__YOUR GOAL__. From the entries below, gather each line containing the word "columns".

__SOURCE RECORDS__.
# # # #
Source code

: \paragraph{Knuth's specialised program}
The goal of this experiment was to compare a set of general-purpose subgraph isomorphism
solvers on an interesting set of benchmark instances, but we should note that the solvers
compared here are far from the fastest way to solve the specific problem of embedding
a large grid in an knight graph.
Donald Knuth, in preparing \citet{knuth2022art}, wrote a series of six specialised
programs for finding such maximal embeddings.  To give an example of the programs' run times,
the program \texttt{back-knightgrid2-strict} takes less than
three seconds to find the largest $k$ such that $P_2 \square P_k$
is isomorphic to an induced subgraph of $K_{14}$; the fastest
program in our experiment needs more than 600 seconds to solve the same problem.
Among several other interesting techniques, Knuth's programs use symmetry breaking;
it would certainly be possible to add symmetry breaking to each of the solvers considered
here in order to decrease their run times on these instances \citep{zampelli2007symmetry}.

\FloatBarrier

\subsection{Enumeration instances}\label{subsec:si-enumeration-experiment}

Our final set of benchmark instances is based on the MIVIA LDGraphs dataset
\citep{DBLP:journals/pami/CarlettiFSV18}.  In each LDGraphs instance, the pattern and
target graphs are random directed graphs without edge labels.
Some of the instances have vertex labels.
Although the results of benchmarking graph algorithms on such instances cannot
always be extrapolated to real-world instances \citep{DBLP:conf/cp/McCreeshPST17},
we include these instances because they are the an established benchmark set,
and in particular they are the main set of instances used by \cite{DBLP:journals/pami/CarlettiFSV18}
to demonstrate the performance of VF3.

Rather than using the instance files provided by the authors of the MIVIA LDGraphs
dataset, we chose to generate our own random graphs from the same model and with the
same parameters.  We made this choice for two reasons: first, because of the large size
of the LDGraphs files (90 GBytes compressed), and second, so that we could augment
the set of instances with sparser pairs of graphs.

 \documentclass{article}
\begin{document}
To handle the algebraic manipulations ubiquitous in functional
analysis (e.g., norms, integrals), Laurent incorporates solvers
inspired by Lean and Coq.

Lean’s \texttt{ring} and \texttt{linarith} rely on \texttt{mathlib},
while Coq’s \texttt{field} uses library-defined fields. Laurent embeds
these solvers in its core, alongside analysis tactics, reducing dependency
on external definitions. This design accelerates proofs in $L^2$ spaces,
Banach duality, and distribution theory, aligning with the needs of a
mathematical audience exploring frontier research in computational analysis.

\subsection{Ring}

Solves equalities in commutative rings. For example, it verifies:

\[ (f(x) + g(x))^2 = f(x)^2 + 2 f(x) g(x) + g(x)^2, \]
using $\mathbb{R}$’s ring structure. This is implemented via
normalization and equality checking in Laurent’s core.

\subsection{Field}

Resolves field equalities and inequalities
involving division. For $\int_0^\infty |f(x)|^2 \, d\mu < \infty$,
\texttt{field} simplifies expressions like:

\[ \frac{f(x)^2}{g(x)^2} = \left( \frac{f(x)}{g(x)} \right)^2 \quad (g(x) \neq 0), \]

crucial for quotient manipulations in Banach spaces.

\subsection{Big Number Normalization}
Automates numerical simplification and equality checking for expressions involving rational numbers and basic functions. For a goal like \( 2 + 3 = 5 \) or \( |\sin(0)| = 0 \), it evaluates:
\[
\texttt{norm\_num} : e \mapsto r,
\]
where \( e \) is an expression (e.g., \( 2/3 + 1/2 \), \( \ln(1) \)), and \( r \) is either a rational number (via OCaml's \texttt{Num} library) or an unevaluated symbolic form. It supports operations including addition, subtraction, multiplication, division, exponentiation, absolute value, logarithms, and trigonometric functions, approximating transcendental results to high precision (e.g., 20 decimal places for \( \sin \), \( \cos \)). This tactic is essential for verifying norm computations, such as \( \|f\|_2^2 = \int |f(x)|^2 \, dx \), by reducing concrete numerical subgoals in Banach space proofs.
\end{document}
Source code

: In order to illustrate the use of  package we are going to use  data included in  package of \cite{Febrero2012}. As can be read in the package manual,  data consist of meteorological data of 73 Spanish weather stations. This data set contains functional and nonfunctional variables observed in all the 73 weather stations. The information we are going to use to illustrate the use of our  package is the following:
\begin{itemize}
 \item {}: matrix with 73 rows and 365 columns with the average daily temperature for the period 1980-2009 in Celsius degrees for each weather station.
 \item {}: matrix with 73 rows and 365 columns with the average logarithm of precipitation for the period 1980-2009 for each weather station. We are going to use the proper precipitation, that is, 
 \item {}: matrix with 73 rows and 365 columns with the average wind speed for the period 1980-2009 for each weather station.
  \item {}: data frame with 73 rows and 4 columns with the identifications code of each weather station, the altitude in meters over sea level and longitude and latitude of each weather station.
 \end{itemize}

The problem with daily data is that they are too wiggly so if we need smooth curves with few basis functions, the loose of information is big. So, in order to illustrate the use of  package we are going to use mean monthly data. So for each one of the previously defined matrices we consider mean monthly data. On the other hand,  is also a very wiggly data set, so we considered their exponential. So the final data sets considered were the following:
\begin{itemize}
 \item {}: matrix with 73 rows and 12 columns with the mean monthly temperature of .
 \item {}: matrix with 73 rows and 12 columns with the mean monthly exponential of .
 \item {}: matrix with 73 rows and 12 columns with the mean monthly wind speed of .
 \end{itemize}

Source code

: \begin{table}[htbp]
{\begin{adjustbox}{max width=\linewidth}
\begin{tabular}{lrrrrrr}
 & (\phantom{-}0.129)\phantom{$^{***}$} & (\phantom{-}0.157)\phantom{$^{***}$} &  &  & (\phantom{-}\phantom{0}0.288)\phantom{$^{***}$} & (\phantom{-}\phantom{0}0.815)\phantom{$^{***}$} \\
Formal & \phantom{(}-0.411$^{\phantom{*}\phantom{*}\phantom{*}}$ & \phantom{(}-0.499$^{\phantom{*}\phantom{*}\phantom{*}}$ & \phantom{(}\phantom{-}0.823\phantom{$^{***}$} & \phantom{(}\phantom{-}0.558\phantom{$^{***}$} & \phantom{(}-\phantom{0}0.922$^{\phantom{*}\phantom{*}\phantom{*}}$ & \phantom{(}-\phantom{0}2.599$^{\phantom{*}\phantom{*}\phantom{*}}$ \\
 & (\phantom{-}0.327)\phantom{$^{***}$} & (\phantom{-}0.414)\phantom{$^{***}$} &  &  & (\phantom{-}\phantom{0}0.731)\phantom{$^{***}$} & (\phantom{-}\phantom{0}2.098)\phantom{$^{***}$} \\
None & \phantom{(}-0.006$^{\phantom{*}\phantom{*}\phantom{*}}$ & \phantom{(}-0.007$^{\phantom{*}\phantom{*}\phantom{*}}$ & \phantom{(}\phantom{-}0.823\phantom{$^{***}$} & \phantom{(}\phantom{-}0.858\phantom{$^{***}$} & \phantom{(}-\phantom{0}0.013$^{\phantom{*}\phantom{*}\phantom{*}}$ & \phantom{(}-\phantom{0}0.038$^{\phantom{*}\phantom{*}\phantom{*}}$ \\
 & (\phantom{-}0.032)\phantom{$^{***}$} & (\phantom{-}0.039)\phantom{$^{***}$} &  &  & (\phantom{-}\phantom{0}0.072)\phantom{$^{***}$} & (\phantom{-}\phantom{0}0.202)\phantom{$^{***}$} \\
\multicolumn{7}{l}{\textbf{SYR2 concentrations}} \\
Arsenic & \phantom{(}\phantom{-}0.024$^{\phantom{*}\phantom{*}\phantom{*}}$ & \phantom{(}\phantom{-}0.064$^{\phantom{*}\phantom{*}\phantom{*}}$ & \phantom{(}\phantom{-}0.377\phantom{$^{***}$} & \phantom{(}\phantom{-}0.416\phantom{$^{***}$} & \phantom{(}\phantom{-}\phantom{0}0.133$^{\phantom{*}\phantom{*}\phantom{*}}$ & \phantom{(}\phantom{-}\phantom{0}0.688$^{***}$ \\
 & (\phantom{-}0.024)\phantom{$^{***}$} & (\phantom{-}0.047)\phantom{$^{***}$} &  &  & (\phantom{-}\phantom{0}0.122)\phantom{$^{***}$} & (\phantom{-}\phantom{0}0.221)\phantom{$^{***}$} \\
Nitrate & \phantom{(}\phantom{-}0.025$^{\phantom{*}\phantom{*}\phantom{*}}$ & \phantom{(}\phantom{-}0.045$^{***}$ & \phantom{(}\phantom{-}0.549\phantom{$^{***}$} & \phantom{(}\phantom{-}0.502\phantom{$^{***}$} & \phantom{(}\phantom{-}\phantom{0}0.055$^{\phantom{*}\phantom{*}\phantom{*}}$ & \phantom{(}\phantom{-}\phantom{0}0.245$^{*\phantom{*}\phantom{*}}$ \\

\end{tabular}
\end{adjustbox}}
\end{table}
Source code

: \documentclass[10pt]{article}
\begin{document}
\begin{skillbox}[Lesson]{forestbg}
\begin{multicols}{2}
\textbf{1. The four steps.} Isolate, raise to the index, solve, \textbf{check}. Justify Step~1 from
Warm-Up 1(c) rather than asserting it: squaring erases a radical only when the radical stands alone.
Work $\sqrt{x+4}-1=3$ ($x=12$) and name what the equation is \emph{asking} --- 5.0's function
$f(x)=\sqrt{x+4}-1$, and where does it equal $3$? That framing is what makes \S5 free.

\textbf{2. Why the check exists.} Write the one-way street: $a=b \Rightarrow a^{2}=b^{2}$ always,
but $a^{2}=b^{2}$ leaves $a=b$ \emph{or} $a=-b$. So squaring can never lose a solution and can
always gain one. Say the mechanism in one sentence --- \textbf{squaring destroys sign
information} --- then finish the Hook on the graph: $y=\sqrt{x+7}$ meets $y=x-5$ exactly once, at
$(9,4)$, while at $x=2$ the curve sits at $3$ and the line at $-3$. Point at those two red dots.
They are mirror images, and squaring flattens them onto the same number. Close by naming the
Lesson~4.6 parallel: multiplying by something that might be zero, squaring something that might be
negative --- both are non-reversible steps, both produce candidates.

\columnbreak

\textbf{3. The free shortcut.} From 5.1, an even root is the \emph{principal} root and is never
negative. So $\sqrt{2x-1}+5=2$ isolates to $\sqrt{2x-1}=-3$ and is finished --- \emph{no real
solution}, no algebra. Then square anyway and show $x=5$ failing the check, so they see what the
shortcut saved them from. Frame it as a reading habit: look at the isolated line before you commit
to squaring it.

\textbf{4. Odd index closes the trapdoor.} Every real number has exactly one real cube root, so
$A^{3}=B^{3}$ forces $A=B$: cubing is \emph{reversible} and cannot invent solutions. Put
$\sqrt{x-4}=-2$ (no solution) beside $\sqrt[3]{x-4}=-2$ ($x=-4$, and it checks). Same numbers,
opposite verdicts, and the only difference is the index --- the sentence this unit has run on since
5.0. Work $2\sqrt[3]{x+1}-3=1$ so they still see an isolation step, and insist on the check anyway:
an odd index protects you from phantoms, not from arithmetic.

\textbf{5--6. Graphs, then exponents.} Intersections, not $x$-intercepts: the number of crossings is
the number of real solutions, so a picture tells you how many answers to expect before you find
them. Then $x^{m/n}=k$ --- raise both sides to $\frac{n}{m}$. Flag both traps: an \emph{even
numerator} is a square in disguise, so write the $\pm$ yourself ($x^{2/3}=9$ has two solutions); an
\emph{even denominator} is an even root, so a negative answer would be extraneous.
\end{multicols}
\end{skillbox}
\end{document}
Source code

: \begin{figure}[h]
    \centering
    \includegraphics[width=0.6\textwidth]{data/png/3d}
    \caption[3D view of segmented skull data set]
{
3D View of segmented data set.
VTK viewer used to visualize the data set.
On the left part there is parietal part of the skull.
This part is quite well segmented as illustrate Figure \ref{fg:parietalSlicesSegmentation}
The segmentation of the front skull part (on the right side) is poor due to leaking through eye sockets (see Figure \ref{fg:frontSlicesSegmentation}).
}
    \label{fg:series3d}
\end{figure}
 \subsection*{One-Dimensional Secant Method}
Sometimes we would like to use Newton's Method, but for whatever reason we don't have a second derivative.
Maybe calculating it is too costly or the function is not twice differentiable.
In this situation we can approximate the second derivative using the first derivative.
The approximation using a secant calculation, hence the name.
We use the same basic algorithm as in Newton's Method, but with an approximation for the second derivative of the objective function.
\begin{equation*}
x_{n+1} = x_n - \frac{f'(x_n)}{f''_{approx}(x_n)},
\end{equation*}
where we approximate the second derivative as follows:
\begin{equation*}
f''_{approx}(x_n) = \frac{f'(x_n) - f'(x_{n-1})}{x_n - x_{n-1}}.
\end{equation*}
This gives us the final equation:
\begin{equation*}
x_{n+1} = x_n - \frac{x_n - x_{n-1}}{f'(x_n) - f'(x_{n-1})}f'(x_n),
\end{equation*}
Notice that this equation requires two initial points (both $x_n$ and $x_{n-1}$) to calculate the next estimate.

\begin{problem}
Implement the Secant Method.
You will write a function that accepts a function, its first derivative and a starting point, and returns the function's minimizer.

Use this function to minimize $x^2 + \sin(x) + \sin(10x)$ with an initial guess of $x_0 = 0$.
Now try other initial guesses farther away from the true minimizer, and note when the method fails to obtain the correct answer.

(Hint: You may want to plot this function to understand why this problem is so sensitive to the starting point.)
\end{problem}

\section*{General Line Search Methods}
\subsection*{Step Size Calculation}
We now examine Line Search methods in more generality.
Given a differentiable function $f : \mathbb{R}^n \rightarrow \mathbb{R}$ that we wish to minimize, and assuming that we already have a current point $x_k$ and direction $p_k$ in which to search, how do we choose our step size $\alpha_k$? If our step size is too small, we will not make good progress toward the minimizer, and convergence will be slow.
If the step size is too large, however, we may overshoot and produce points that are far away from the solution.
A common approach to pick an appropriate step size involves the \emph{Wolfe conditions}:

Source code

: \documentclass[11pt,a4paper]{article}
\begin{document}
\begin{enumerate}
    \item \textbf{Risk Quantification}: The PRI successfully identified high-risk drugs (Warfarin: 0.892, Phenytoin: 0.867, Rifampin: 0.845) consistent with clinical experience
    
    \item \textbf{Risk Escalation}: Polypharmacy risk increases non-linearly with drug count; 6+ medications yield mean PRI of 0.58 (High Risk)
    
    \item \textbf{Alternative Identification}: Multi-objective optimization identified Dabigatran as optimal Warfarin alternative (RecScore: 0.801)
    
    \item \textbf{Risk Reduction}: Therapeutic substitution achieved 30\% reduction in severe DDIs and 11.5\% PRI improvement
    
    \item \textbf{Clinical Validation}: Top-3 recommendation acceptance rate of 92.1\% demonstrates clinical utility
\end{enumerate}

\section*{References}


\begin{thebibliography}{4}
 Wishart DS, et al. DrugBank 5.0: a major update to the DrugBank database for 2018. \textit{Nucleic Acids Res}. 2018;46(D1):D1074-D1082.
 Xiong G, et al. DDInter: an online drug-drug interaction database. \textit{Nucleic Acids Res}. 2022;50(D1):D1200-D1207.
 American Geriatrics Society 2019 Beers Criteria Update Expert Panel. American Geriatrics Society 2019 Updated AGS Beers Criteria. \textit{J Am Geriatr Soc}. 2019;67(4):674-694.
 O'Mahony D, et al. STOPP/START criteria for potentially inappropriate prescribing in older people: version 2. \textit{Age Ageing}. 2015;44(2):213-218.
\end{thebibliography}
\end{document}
# # # #
__ANSWER TO THIS TASK__.
 \item {}: matrix with 73 rows and 365 columns with the average daily temperature for the period 1980-2009 in Celsius degrees for each weather station.
 \item {}: matrix with 73 rows and 365 columns with the average logarithm of precipitation for the period 1980-2009 for each weather station. We are going to use the proper precipitation, that is, 
 \item {}: matrix with 73 rows and 365 columns with the average wind speed for the period 1980-2009 for each weather station.
  \item {}: data frame with 73 rows and 4 columns with the identifications code of each weather station, the altitude in meters over sea level and longitude and latitude of each weather station.
 \item {}: matrix with 73 rows and 12 columns with the mean monthly temperature of .
 \item {}: matrix with 73 rows and 12 columns with the mean monthly exponential of .
 \item {}: matrix with 73 rows and 12 columns with the mean monthly wind speed of .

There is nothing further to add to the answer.